Благодаря Марксу, Энгельсу, Каутскому, и т. д. (все типичные либералы, как по происхождению, так и по своей природе), социализм взял либеральный путь к чужеродности, что наглядно проявилось в его отношении к Интернационалу, в его тактике классовой борьбы, и его материалистической философии.
По этой причине, и только по этой причине, не будет невозможного для марксизма играть формирующую роль в предстоящем развитии, и по этой причине марксизм будет участвовать в упадке либерализма.
Автор намеренно оставил пункты выше именно так, как они были написаны в 1931 году для того, чтобы показать, как истина того, что он писал тогда, была подтверждена последующими фактами. Катастрофа марксистских партий в Италии, Германии, Австрии и частично также в Испании становится понятной, только когда мы понимаем, что это было роковое следствие вымирания либеральной идеи и связанных с ней форм.

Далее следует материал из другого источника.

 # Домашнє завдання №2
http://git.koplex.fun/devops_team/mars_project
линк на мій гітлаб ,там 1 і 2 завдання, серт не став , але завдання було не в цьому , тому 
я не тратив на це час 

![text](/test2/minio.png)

Ибо ни различия в стратегии, разработанной марксизмом в его двух основных тенденциях — коммунизме и социальной демократии, ни даже различия в тактике, как практикуется в марксизме во время его смертельной борьбы в Германии и Австрии, не добились ничего, чтобы спасти его от судьбы.
Более того, если мы рассматриваем положение марксистских партий в других странах Европы, мы видим, что ни в его революционном, ни в его реформистских виде марксизм не играет решающую роль в европейских событиях, (В этой связи интересно отметить, что такие организации, как марксистские партии могут по-прежнему играть роль лишь в прямо пропорциональной зависимости от их привязанности к нации, и что в соответствии с ней многочисленные и приветствующиеся попытки обновления марксизма обязательно должны начинаться с обновленным установлением связи между нацией и рабочими.)[27]

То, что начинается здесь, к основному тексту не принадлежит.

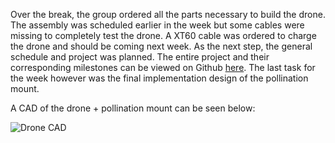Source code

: Over the break, the group ordered all the parts necessary to build the drone. The assembly was scheduled earlier in the week but some cables were missing to completely test the drone. A XT60 cable was ordered to charge the drone and should be coming next week. As the next step, the general schedule and project was planned. The entire project and their corresponding milestones can be viewed on Github [here](https://github.com/jwang61/Bee-Boys/projects/2). The last task for the week however was the final implementation design of the pollination mount. 

A CAD of the drone + pollination mount can be seen below: 

![Drone CAD](https://i.imgur.com/Gb31wBh.png)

Тем не менее, ввиду того, что «боевой марксизм» стал современным словечком, мне кажется, только это и достойно, чтобы указать, сколько марксистское рабочее движение достигло от имени широких масс народа, и, особенно, чтобы подчеркнуть важность профсоюзов.
Но знание и признание этих вещей заставляет еще с большей необходимостью спросить, почему марксизм был политическим провалом, и это я связываю не столько с хитросплетениями марксистской теории, сколько с политической практикой марксистских партий. Это то, что должны, прежде всего, держать в центре внимания в ходе рассмотрений, которые следуют далее.